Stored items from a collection
=== Begin Enclosure ===

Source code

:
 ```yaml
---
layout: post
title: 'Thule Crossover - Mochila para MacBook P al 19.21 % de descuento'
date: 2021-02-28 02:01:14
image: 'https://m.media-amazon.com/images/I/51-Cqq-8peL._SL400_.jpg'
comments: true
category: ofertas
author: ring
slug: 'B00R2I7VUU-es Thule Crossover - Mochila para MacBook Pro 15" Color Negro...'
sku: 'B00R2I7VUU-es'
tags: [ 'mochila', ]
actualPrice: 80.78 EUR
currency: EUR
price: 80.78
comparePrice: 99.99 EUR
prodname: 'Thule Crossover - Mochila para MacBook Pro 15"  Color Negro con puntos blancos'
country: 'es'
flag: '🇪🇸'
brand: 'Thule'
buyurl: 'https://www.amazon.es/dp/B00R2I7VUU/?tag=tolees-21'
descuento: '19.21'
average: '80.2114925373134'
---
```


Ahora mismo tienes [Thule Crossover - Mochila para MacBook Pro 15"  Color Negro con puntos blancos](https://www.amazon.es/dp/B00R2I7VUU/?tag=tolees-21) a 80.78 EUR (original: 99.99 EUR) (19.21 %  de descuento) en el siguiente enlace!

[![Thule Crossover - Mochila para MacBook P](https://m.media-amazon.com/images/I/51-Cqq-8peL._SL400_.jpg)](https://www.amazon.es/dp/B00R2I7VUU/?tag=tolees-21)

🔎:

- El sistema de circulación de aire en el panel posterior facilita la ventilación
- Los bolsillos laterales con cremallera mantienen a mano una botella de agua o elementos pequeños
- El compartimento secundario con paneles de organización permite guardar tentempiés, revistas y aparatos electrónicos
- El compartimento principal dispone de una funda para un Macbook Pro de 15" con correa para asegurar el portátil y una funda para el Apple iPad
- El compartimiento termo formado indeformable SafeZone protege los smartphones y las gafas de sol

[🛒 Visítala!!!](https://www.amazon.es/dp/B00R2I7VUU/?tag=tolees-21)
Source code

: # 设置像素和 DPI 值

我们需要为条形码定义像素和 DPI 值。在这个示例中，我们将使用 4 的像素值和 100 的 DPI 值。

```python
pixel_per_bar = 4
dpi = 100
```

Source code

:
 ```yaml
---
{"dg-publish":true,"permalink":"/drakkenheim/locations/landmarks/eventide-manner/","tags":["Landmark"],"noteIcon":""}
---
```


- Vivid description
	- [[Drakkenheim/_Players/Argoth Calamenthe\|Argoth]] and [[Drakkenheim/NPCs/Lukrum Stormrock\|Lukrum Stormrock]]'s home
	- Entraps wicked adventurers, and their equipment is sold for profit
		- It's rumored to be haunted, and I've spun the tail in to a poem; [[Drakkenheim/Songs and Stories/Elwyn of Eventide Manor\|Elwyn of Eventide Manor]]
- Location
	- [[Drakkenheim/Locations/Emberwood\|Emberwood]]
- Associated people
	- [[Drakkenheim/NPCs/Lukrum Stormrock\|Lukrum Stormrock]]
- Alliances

=== End Enclosure ===

EXERCISE INSTRUCTIONS.
Nothing beyond the line that contains "设置像素和 DPI 值" belongs in the answer; reproduce the entries exactly from their first line through it.

RESPONSE AREA.
Source code

:
 ```yaml
---
layout: post
title: 'Thule Crossover - Mochila para MacBook P al 19.21 % de descuento'
date: 2021-02-28 02:01:14
image: 'https://m.media-amazon.com/images/I/51-Cqq-8peL._SL400_.jpg'
comments: true
category: ofertas
author: ring
slug: 'B00R2I7VUU-es Thule Crossover - Mochila para MacBook Pro 15" Color Negro...'
sku: 'B00R2I7VUU-es'
tags: [ 'mochila', ]
actualPrice: 80.78 EUR
currency: EUR
price: 80.78
comparePrice: 99.99 EUR
prodname: 'Thule Crossover - Mochila para MacBook Pro 15"  Color Negro con puntos blancos'
country: 'es'
flag: '🇪🇸'
brand: 'Thule'
buyurl: 'https://www.amazon.es/dp/B00R2I7VUU/?tag=tolees-21'
descuento: '19.21'
average: '80.2114925373134'
---
```


Ahora mismo tienes [Thule Crossover - Mochila para MacBook Pro 15"  Color Negro con puntos blancos](https://www.amazon.es/dp/B00R2I7VUU/?tag=tolees-21) a 80.78 EUR (original: 99.99 EUR) (19.21 %  de descuento) en el siguiente enlace!

[![Thule Crossover - Mochila para MacBook P](https://m.media-amazon.com/images/I/51-Cqq-8peL._SL400_.jpg)](https://www.amazon.es/dp/B00R2I7VUU/?tag=tolees-21)

🔎:

- El sistema de circulación de aire en el panel posterior facilita la ventilación
- Los bolsillos laterales con cremallera mantienen a mano una botella de agua o elementos pequeños
- El compartimento secundario con paneles de organización permite guardar tentempiés, revistas y aparatos electrónicos
- El compartimento principal dispone de una funda para un Macbook Pro de 15" con correa para asegurar el portátil y una funda para el Apple iPad
- El compartimiento termo formado indeformable SafeZone protege los smartphones y las gafas de sol

[🛒 Visítala!!!](https://www.amazon.es/dp/B00R2I7VUU/?tag=tolees-21)
Source code

: # 设置像素和 DPI 值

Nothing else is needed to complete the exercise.